Je précise ici que deux maisons d'éditions ont conçu des versions francophones, la maison canadienne Scholastic et la maison française Albin Michel. On les distingue facilement avec la couverture présentant une variation ( le comptoir de la réception est invisible pour la version Scholastic) et le titre est simplement "Motel Calivista" pour l'édition Albin Michel. Un tome 2 est paru en 2021 en anglais.


Alors que sa famille arrive en sol États-Unien avec à peine 200$ en poche et des espoirs pleins le cœur, Mia Tang, dix ans, participe déjà aux entrés financières de celle-ci. Après avoir été licensés sans ménagement d'un retaurant, la famille Tang croit avoir trouver le travail parfait dans un Motel, le Calivista. Monsieur Yao leur promet un salaire décent et un toit gratuit. Hélas, il s'avère que Monsieur Yao est avant tout heureux d'avoir trois employés pour le prix d'un, qu'il paie à peine et leur fait même payer des charges supplémentaires normalement à la responsabilité du propriétaire. Dans cette amérique capitaliste et inégale, les immigrants sont des victimes faciles. Ils ignorent généralement leurs droits, sont souvent traités comme des citoyens de seconde classe, parfois par ceux-là même qui sont issus de l'immigration d'autres générations. Mia travaille à la réception, malgré son âge, et si elle se montre serviable et débrouillarde, la jeune fille est exposée à des clients pas toujours faciles, ni même honnêtes, le racisme de certains ( dont la police) et aux exactions de Monsieur Yao, qui abuse de ses parents presque autant que de certains usagers permanents. Cependant, c'est aussi une famille solidaire et joyeuse qu'elle va trouver chez ces derniers. Mia navigue entre l'univers de son école et du Motel, entre son intérêt pour la langue anglaise, ses espoirs de petite fille et sa puissante soif de justice. Elle se découvre un pouvoir d'agir à travers les lettres qu'elle écrit, ce qui lui permet de sortir quelques personnages du pétrin. Les petits bonheur quotidiens côtoient de près les profondes iniquités sociales de son pays d’accueil, dans une Californie encore très raciste et où la solidarité entre pauvres reste le principal filet social. Malgré toutes les péripéties éprouvante, spécialement pour une enfant, Mia et ses nombreux alliés parviennent malgré tout à se battre pour un avenir plus radieux.
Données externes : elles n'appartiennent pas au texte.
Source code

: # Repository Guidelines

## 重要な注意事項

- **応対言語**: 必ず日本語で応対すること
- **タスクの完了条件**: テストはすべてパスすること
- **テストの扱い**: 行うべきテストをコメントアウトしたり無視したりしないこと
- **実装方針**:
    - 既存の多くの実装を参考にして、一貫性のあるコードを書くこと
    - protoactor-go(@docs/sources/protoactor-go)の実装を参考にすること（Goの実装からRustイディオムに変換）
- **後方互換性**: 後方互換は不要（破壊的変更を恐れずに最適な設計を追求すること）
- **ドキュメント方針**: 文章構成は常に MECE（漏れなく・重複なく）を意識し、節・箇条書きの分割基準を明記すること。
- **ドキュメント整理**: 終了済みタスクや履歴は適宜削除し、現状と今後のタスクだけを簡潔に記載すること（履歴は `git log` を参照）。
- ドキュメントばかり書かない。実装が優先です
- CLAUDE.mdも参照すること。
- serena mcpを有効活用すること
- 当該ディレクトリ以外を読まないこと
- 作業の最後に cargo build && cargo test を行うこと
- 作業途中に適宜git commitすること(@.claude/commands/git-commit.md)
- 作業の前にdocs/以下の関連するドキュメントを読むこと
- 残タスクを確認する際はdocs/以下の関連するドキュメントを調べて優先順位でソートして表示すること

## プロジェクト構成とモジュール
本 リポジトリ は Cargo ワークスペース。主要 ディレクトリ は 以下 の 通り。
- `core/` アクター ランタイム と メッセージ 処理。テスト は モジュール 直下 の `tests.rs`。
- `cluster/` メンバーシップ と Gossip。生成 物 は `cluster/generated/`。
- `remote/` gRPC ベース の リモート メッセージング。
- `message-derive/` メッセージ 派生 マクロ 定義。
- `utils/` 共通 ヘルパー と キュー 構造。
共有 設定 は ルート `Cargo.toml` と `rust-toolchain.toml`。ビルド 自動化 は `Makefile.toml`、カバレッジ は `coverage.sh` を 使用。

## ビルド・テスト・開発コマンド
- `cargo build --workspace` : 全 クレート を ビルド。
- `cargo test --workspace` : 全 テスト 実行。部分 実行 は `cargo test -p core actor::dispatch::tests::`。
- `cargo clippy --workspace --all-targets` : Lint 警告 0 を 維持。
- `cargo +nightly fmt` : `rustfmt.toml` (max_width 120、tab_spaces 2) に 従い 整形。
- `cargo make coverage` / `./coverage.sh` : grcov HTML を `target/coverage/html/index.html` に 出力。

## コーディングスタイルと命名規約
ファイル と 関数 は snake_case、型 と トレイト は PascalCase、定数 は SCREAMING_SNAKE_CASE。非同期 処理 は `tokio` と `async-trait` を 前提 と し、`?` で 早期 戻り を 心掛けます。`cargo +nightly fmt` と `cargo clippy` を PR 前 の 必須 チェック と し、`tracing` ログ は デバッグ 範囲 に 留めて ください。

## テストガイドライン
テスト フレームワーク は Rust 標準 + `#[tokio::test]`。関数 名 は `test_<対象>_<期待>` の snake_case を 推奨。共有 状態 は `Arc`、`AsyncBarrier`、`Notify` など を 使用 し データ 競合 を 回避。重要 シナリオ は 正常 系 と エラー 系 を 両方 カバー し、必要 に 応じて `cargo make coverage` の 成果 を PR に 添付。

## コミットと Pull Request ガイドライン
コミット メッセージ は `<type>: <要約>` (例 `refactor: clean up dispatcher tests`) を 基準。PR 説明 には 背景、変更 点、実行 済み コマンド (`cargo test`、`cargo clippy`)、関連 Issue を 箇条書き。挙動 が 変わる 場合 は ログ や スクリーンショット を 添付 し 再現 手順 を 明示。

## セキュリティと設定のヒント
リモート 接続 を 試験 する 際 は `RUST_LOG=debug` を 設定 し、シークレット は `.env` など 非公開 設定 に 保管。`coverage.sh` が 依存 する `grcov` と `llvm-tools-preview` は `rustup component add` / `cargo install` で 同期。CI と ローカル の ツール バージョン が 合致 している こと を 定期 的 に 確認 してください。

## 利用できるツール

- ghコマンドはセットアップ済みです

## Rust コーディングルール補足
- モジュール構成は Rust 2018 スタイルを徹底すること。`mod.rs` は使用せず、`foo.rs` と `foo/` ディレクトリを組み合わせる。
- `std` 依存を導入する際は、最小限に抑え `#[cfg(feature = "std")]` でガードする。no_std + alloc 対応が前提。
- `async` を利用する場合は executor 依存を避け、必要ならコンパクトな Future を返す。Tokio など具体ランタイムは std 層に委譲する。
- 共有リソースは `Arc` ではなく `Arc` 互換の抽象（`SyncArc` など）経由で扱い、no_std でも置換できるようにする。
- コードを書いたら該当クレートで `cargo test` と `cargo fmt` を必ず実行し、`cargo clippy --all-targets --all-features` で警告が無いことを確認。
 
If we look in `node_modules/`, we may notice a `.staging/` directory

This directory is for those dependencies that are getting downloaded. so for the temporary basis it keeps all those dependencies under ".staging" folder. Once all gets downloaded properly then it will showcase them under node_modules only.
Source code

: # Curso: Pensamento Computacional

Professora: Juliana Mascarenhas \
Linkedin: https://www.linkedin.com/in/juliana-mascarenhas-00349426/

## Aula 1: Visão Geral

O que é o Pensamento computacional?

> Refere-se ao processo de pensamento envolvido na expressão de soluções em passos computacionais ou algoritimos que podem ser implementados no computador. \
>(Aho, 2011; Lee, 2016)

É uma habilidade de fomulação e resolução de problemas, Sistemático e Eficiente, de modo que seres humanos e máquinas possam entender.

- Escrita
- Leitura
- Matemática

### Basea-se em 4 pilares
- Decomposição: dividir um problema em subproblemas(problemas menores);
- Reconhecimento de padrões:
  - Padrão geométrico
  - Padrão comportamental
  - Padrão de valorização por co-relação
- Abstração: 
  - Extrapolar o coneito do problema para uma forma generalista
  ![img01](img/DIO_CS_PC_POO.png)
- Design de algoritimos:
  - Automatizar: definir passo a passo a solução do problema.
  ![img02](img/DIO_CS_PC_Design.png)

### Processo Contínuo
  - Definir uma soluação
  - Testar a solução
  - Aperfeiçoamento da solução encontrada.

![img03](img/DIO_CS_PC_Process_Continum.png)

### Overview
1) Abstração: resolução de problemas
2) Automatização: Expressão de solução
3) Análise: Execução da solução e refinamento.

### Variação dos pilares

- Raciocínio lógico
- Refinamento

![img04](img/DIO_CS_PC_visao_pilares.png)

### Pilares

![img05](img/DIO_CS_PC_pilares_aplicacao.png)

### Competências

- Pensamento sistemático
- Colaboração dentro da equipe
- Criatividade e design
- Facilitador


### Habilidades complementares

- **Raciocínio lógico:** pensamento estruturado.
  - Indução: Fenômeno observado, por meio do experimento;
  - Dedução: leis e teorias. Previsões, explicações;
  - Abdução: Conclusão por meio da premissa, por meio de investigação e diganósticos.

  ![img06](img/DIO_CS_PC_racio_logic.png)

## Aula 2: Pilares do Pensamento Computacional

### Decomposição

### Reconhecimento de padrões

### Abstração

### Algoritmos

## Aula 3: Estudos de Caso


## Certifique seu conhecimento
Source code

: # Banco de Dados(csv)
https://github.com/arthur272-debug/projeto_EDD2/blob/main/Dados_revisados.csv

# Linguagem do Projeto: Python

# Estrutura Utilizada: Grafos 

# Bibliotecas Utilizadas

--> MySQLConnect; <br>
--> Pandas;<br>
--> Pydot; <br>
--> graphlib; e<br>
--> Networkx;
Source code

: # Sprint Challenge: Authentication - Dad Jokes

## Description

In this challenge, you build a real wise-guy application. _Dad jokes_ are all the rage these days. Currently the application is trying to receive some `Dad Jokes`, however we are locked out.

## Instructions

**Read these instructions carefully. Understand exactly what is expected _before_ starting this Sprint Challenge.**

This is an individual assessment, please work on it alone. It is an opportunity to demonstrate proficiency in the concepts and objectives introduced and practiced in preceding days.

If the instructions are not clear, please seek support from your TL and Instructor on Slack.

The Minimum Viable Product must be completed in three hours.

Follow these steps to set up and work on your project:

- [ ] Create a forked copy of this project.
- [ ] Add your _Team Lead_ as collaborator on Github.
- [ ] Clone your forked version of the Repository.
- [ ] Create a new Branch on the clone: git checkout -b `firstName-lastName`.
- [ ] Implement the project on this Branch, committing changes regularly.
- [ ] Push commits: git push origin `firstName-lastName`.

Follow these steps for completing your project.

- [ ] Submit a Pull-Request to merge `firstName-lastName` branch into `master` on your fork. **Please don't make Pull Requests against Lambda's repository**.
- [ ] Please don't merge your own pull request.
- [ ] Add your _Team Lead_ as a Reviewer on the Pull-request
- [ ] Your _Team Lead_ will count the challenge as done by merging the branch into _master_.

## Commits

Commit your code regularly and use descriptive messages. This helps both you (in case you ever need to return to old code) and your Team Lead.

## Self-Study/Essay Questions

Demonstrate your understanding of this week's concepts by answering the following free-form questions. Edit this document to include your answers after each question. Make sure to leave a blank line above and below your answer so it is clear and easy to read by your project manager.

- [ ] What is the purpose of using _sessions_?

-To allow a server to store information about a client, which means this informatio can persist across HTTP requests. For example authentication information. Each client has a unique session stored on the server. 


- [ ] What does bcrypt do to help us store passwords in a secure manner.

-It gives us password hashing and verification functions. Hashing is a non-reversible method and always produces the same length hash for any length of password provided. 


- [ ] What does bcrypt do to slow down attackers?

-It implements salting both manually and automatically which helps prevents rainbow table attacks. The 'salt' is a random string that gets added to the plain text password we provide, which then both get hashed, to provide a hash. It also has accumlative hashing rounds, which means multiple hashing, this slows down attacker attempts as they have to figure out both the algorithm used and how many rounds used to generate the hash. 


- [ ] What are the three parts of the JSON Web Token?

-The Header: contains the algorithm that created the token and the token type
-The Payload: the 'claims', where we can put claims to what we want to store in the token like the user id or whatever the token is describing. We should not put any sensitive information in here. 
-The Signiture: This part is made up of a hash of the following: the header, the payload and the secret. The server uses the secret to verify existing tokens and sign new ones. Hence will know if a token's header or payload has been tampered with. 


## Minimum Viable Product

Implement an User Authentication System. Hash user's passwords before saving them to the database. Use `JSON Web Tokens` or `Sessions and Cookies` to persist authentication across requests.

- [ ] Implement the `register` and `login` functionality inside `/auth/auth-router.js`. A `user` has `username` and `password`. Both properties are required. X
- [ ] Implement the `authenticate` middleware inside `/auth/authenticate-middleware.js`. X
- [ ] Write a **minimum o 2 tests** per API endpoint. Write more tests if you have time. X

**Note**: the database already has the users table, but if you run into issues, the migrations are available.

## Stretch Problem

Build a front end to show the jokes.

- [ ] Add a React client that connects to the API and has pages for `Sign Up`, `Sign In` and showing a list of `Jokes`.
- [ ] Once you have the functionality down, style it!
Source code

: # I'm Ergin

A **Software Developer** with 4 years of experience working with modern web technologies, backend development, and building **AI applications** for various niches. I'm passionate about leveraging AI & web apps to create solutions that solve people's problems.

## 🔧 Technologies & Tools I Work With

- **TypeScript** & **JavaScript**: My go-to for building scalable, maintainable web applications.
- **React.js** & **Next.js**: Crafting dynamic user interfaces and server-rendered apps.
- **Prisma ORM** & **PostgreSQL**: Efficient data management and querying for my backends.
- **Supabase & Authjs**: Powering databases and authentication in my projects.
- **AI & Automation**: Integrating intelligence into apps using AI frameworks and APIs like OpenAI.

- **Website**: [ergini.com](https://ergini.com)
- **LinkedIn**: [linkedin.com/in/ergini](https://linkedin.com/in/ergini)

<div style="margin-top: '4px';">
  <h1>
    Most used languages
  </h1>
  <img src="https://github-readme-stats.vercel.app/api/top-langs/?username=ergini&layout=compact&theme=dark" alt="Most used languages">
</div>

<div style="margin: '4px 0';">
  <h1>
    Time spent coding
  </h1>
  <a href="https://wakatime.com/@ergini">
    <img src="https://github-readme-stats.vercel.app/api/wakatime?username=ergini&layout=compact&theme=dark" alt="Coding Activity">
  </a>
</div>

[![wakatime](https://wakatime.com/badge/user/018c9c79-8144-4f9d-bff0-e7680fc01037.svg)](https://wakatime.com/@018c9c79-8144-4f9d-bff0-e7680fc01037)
Il y a tellement de choses que nous pourrions traiter dans ce roman que la tête me tourne encore. Je vois de plus en plus de personnages immigrants en littérature jeunesse et le libraire jeunesse que je suis s'en réjouit beaucoup. Rare sont toutefois les romans qui traitent de manière aussi profonde des iniquités sociales, des classes sociales et des enjeux raciaux sans prendre de gants blancs. Les malheurs auxquels sont confrontés les divers personnages sont profondément révoltants et met en évidence les grosses failles en matière d’accueil des immigrants du pays, ainsi que de la nature des iniquités sociales. Aussi, si je vois souvent les enjeux raciaux liés à la communauté afro-américaine, la plus largement représentée en littérature jeunesse, je vois très peu de représentants des communautés asiatiques, latinos ou même est-européenne. Alors entendre enfin parler d'une famille issue de la Chine, c'est un grand pas en avant!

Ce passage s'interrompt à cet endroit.